**Directions**
A single number is the answer here: how many lines of the entries contain "below"?

+---+

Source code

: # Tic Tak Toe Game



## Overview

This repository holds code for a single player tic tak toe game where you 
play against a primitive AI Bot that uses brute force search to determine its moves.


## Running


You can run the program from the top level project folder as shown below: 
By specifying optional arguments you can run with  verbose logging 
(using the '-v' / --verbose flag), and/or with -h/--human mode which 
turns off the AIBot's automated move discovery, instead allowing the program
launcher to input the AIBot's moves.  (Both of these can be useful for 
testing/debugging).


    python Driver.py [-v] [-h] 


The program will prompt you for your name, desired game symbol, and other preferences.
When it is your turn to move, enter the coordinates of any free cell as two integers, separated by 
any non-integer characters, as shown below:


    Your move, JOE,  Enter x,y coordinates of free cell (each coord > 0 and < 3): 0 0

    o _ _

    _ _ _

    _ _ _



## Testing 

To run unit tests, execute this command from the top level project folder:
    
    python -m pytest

+---+

**Task solution**
2